Copyright © 2021 by Paul Laane
2021 1st eBook edition
ISBN: 978-952-7346-04-4
Published by Honey Hill Publishing
Cover art & all art copyright © by Paul Laane
Layout & Design of this book by Paul Laane
www.paullaane.com
www.honeyhillpublishing.com
to my family,
may I never lose you
THE IMPRISONED
Written and Painted by
Paul Laane
Prologue
The man sat still, a sun above him failing to warm his cold husk, for it was not the Sun, but a painting smeared across the ceiling as if a caveman had gone insane. The prisoner slouched blindfolded, bent over like a corpse exhausted from its ultimate breath. The fellow, had he been standing, would have been tall, slender, and well-proportioned, perhaps in his forties, judging from the light lines around his mouth. He wore a clean, light-colored shirt with one breast pocket and a pair of gray prison-striped pants—neither item divulged visible signs of wear. His hair, where it escaped from the cloth that covered his eyes, was cropped short and otherwise neat, and his jawline was strong and clean-shaven. A closer look at his forehead revealed something there...

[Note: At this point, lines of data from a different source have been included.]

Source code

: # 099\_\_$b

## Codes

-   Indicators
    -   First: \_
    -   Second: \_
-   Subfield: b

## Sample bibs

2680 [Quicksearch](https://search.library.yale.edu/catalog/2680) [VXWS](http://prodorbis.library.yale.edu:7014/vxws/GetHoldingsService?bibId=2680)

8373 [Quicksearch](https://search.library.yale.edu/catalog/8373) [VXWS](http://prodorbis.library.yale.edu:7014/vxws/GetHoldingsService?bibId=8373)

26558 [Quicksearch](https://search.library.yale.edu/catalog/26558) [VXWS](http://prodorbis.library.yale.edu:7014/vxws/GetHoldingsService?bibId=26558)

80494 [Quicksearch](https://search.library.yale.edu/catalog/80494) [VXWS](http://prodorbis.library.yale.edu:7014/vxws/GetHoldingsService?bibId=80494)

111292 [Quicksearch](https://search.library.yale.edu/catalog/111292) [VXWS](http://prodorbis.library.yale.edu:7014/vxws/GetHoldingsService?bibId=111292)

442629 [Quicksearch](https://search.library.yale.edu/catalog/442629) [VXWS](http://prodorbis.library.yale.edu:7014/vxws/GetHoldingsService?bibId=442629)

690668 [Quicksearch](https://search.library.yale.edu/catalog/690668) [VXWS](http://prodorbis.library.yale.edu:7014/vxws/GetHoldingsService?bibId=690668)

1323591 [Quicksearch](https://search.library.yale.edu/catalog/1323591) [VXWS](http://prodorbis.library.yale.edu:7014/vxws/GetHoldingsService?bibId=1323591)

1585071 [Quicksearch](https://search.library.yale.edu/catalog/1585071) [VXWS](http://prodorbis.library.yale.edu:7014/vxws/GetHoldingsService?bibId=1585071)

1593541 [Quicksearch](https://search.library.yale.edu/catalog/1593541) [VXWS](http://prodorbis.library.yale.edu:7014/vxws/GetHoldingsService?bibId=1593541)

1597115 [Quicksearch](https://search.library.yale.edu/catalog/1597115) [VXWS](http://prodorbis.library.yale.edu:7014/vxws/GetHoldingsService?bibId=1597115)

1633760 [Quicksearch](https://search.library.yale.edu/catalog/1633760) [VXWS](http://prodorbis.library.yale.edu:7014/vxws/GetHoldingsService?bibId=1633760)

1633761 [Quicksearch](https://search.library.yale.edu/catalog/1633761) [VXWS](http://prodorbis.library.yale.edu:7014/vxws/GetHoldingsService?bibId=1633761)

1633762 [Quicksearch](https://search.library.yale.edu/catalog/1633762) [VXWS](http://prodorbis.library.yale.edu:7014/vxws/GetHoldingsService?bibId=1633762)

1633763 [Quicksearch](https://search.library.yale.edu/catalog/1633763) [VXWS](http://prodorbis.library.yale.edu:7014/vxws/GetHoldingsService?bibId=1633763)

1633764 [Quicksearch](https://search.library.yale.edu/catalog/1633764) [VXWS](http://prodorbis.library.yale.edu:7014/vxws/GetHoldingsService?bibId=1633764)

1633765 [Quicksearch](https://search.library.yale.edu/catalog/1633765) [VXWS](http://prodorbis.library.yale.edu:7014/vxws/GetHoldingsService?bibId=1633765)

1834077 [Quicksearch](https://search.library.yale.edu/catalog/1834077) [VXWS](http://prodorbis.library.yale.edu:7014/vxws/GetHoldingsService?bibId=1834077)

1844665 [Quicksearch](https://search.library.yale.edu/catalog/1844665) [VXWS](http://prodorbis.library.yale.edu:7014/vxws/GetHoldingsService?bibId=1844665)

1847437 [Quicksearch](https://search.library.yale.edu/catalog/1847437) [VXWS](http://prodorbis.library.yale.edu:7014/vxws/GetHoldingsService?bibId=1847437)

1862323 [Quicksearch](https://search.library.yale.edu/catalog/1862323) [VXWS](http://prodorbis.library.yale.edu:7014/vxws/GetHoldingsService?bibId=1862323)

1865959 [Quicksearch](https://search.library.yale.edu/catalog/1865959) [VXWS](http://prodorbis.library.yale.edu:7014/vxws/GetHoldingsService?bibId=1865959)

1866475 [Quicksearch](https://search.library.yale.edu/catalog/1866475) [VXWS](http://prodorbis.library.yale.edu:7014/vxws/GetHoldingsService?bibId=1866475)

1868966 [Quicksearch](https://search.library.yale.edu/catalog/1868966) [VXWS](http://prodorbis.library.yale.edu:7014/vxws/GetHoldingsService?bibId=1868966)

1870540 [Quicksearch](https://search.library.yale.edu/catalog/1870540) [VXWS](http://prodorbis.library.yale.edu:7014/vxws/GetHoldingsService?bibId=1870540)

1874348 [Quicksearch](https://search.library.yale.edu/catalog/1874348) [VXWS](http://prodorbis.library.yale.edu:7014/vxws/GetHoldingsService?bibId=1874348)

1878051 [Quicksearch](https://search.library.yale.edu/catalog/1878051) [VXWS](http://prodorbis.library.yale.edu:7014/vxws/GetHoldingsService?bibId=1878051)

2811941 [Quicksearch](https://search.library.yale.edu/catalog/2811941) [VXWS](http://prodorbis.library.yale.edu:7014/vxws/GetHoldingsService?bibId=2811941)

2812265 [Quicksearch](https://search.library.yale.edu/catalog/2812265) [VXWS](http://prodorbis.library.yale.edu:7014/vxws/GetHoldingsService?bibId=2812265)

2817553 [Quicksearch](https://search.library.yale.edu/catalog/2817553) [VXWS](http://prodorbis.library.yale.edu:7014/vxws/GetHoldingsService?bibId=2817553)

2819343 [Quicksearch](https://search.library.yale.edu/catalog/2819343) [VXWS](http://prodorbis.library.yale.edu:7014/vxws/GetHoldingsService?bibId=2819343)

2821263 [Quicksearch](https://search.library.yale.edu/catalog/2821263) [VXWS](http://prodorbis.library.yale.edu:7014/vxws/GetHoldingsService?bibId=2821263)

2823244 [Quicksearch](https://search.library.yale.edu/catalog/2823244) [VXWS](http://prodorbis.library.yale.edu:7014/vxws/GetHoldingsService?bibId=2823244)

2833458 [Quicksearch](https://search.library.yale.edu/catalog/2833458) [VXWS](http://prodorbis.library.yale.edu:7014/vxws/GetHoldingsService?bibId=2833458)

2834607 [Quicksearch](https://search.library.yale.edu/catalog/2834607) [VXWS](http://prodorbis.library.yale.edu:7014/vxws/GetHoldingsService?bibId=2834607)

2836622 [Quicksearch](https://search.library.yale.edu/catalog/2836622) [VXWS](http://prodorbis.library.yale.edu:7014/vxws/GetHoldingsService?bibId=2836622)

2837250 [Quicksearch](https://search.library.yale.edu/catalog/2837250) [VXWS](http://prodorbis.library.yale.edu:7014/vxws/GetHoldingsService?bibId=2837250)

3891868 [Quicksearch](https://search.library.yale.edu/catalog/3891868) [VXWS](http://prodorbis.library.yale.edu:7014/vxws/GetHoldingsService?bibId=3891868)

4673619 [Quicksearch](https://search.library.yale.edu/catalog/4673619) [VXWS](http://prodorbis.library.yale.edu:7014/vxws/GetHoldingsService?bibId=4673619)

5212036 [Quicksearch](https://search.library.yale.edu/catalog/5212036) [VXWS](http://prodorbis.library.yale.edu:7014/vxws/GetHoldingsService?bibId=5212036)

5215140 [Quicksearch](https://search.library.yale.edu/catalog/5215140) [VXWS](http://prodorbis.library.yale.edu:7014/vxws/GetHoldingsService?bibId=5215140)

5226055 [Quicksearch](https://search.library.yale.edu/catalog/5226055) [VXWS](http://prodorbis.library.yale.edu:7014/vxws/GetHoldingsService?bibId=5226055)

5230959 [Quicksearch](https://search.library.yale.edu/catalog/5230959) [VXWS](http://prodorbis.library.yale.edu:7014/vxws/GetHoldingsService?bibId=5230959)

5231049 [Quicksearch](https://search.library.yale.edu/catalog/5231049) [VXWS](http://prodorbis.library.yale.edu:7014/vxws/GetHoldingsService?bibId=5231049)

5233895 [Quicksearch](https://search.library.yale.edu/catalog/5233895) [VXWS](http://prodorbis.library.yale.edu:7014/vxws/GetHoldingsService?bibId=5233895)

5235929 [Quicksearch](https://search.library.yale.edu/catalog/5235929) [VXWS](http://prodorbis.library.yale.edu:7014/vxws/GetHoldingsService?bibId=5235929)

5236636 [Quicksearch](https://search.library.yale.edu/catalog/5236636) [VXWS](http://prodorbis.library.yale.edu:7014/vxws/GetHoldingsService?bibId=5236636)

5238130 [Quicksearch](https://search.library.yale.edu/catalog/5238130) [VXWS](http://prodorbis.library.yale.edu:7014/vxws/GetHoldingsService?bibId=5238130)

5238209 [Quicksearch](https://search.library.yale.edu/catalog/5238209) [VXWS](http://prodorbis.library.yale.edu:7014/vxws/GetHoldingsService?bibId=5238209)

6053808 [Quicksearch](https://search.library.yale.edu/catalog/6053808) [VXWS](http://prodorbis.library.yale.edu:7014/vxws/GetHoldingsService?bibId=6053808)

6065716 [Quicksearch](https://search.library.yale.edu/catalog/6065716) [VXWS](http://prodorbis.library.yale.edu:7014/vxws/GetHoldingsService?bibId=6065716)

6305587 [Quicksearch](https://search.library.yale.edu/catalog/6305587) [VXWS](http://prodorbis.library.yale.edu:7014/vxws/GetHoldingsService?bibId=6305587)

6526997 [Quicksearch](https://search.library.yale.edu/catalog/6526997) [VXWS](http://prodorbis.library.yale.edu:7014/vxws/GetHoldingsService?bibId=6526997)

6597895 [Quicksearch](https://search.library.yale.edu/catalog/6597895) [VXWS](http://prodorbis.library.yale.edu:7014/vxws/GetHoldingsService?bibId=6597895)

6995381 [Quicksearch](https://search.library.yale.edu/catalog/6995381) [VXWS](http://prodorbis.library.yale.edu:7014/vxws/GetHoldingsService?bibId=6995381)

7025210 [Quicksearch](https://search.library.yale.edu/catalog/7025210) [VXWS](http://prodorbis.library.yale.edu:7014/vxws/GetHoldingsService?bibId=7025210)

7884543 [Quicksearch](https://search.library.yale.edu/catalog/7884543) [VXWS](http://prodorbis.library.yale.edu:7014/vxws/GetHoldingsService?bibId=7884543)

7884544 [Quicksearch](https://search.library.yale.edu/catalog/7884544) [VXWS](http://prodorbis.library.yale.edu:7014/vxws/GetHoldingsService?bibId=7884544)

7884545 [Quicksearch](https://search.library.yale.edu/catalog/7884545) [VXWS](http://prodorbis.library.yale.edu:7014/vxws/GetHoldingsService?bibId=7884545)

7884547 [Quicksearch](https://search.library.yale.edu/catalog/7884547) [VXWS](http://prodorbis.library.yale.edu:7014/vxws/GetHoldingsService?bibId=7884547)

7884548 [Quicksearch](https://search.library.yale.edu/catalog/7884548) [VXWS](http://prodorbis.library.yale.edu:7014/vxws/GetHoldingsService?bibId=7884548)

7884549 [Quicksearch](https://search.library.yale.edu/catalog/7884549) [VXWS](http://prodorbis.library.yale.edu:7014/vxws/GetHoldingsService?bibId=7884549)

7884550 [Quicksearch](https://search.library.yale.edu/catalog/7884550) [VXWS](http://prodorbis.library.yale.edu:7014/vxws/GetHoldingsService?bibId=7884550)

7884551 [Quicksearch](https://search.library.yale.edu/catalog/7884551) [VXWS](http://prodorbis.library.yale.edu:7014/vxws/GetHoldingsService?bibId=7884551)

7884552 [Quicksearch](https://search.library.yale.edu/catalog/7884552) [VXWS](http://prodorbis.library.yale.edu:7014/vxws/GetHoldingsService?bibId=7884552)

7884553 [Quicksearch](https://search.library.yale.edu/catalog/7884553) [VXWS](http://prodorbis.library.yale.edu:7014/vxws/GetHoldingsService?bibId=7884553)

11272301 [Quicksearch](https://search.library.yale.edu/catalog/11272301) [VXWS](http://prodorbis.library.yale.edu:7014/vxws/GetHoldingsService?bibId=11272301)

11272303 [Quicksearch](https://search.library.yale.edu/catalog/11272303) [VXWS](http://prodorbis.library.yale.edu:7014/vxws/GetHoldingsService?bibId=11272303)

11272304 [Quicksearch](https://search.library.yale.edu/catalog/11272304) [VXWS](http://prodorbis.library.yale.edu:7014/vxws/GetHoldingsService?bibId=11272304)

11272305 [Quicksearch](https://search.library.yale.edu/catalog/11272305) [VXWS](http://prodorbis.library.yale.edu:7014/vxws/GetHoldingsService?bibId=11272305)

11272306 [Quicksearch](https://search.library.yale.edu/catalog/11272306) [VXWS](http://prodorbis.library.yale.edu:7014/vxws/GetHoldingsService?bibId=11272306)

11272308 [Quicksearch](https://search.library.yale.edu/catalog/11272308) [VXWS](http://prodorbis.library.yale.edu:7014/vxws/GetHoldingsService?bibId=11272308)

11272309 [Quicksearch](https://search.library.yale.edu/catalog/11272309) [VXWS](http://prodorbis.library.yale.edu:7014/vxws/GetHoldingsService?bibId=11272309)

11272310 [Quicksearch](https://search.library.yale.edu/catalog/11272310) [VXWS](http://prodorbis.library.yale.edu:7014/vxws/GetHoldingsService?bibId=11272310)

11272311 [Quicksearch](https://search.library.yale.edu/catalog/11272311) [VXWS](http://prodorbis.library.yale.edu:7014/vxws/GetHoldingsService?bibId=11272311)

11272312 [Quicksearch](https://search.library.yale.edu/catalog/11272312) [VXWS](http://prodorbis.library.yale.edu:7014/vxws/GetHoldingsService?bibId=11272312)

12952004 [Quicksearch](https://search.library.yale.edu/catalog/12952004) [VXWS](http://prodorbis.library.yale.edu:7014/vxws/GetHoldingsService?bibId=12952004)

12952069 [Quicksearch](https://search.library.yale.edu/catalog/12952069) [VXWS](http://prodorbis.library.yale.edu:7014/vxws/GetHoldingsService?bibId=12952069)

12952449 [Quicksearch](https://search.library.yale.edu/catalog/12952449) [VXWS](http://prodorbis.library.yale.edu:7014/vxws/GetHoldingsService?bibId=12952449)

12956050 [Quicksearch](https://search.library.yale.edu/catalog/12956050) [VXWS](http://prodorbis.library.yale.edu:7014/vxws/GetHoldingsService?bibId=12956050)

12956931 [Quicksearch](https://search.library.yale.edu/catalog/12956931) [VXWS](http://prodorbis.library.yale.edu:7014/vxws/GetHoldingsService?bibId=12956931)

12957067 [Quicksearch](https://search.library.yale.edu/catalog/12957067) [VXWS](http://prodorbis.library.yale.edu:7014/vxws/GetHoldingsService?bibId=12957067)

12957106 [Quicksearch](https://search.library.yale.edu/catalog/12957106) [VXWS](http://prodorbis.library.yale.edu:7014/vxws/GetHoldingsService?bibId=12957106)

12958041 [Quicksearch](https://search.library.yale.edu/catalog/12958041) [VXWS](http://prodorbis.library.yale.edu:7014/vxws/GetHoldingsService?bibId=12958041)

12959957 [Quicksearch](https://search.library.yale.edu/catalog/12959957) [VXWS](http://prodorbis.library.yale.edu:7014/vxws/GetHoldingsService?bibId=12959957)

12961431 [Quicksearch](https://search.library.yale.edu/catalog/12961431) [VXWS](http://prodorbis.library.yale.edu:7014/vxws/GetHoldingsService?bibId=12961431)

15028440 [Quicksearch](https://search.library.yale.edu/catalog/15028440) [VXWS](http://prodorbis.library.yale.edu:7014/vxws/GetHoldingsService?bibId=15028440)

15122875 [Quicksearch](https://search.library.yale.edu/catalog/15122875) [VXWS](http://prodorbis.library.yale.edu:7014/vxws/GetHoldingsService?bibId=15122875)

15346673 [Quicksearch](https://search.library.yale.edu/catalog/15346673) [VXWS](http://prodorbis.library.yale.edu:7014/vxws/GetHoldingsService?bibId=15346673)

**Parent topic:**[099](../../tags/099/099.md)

A sudden tremble ignited the little finger. Afterward, another jerk. Then another...soon the entire hand displayed symptoms of life. As if the man had been jump-started, his whole body suddenly burst into a jolt, shaking the entire torso. The person moaned and tried to open his eyes, unable to see beyond the blindfold, which was bringing him great distress. Inside his darkness, the man tried to bring his arms up to his face, but they were blocked, each hand bound with manacles with chains attached to the cave wall. The prisoner tried in vain to shift his body, not fully understanding his captive situation. All that came out of the mouth were low, primal, guttural sounds as he kept trying to reach to tear off his blindfold. Bending down, he managed to rip the bandage and turned his head back and forth with wide, reddened eyes.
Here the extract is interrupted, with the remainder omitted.